15 Article 18(1) and (3) of that law provides:
‘1. Where a commercial agency contract is concluded for an indefinite period or for a fixed term with the possibility of early termination, either party shall be entitled to terminate the contract by notice.
...
3. A party terminating the contract without referring to one of the grounds set out in Article 19(1), or without giving the notice laid down in the second subparagraph of paragraph 1, shall be obliged to pay to the other party compensation equivalent to the payment that would ordinarily be made for the duration of the notice period or for the remainder thereof.’
16 The first paragraph of Article 20 of that law states:
‘After termination of the contract the commercial agent shall be entitled to a goodwill indemnity if he has brought the principal new customers or if he has significantly increased the volume of business with existing customers, in so far as the principal can continue to derive substantial benefits therefrom.’
17 Under Article 21 of the law:
‘In so far as the commercial agent is entitled to the indemnity referred to in Article 20 and the amount of such indemnity does not fully indemnify the agent for the loss actually incurred, the commercial agent may, subject to proof of the actual extent of the loss claimed, obtain damages, in addition to that indemnity, in the sum of the difference between the amount of the loss actually incurred and the amount of that indemnity.’
18 Article 27 of the Law on commercial agency contracts provides:
‘Without prejudice to the application of international conventions to which Belgium is a party, any activity of a commercial agent whose principal place of business is in Belgium shall be governed by Belgian law and shall be subject to the jurisdiction of the Belgian courts.’
Bulgarian commercial law
19 In Bulgaria, Directive 86/653 was implemented by an amendment to the Law on commerce (DV No 59 of 21 July 2006).
The dispute in the main proceedings and the question referred for a preliminary ruling
20 In 2005, Unamar, as commercial agent, and NMB, as principal, concluded a commercial agency agreement for the operation of NMB’s container liner shipping service. The agreement, which was for a one-year term and was renewed annually until 31 December 2008, provided that it was to be governed by Bulgarian law and that any dispute relating to the agreement was to be determined by the arbitration chamber of the Chamber of Commerce and Industry in Sofia (Bulgaria). By circular of 19 December 2008, NMB informed its agents that it was obliged, for financial reasons, to terminate their contractual relationship. Against that background, the agency contract concluded with Unamar was extended only until 31 March 2009.
21 Taking the view that its commercial agency contract had been unlawfully terminated, Unamar brought an action on 25 February 2009 before the rechtbank van koophandel te Antwerpen (Antwerp Commercial Court) for an order that NMB pay various forms of compensation provided for under the Law on commercial agency contracts, namely, compensation in lieu of notice, a goodwill indemnity and supplementary compensation for dismissal of staff, amounting to EUR 849 557.05 in total.

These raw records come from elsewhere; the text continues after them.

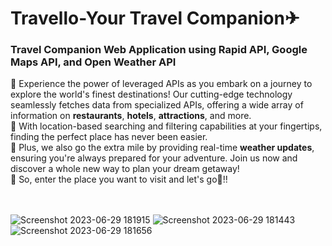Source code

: # Travello-Your Travel Companion✈
### Travel Companion Web Application using  Rapid API, Google Maps API, and Open Weather API

📍 Experience the power of leveraged APIs as you embark on a journey to explore the world's finest destinations! Our cutting-edge technology seamlessly fetches data 
    from specialized APIs, offering a wide array of information on **restaurants**, **hotels**, **attractions**, and more.<br>
📍 With location-based searching and filtering capabilities at your fingertips, finding the perfect place has never been easier. <br>
📍 Plus, we also go the extra mile by providing real-time **weather updates**, ensuring you're always prepared for your adventure. Join us now and discover a whole 
    new way to plan your dream getaway!<br>
📍 So, enter the place you want to visit and let's go🚀!!<br>
  <br>
  <br>

 
  ![Screenshot 2023-06-29 181915](https://github.com/Rashmisingh-18/Travello-Your_Travel_Companion/assets/90052358/57a79912-d1a1-4ec0-bd4d-a9350e54ba1f)
  ![Screenshot 2023-06-29 181443](https://github.com/Rashmisingh-18/Travello-Your_Travel_Companion/assets/90052358/0e630450-895e-47de-b35d-e14f10627129)
  ![Screenshot 2023-06-29 181656](https://github.com/Rashmisingh-18/Travello-Your_Travel_Companion/assets/90052358/b7dc76e0-4803-42c8-a681-4d5a6f1a3efb)



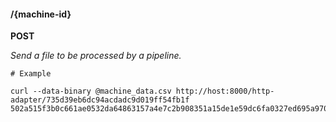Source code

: #### /{machine-id}

**POST**

_Send a file to be processed by a pipeline._

    # Example

    curl --data-binary @machine_data.csv http://host:8000/http-adapter/735d39eb6dc94acdadc9d019ff54fb1f
    502a515f3b0c661ae0532da64863157a4e7c2b908351a15de1e59dc6fa0327ed695a9708ebaf312a1dd70617b573af6b52f45a380ccb29a3104f85560a102477
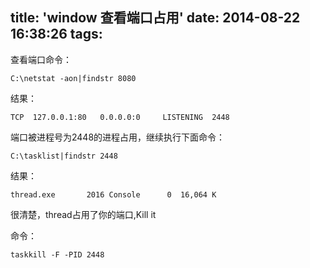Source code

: title: 'window 查看端口占用'
date: 2014-08-22 16:38:26
tags:
---
查看端口命令：

	C:\netstat -aon|findstr 8080

结果：

	TCP  127.0.0.1:80   0.0.0.0:0     LISTENING  2448

端口被进程号为2448的进程占用，继续执行下面命令：

	C:\tasklist|findstr 2448

结果：

	thread.exe       2016 Console      0  16,064 K

很清楚，thread占用了你的端口,Kill it

命令：

	taskkill -F -PID 2448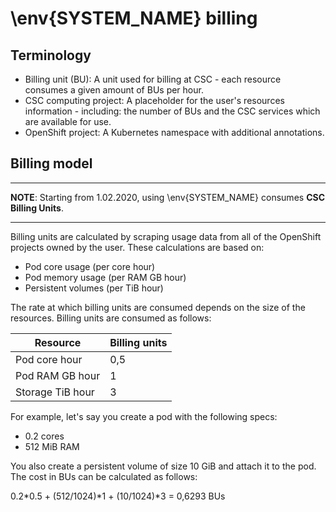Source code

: # \env{SYSTEM_NAME} billing

## Terminology

* Billing unit (BU): A unit used for billing at CSC - each resource consumes a given amount of BUs per hour.
* CSC computing project: A placeholder for the user's resources information - including: the number of BUs and the CSC 
services which are available for use.
* OpenShift project: A Kubernetes namespace with additional annotations.

## Billing model

------------------------------------------------------------------------------------------------------------------------

**NOTE**: Starting from 1.02.2020, using \env{SYSTEM_NAME} consumes **CSC Billing Units**.

------------------------------------------------------------------------------------------------------------------------


Billing units are calculated by scraping usage data from all of the OpenShift projects owned by the user. 
These calculations are based on:

* Pod core usage (per core hour)
* Pod memory usage (per RAM GB hour)
* Persistent volumes (per TiB hour)

The rate at which billing units are consumed depends on the size of the
resources. Billing units are consumed as follows:

| Resource         | Billing units |
|------------------|---------------|
| Pod core hour    | 0,5           |
| Pod RAM GB hour  | 1             |
| Storage TiB hour | 3             |

For example, let's say you create a pod with the following specs:

* 0.2 cores
* 512 MiB RAM

You also create a persistent volume of size 10 GiB and attach it to the pod. The
cost in BUs can be calculated as follows:

0.2*0.5 + (512/1024)*1 + (10/1024)*3 = 0,6293 BUs
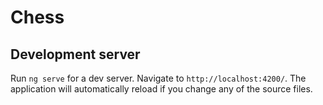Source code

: # Chess

## Development server

Run `ng serve` for a dev server. Navigate to `http://localhost:4200/`. The application will automatically reload if you change any of the source files.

22 NMB in turn brought an action against Unamar for payment of outstanding freight in the amount of EUR 327 207.87.
23 In the proceedings brought by Unamar, NMB raised a plea of inadmissibility alleging that the Belgian court did not have jurisdiction to hear the dispute before it because there was an arbitration clause in the commercial agency contract. By judgment of 12 May 2009, after joining the cases referred to it by each of the parties, the rechtbank van koophandel te Antwerpen, ruled that NMB’s plea of lack of jurisdiction was unfounded. As regards the applicable law in the two disputes brought before it, that court ruled, inter alia, that Article 27 of the Law on commercial agency contracts was a unilateral conflict-of-law rule which was directly applicable as a ‘mandatory rule’ and which thus rendered the choice of foreign law ineffective.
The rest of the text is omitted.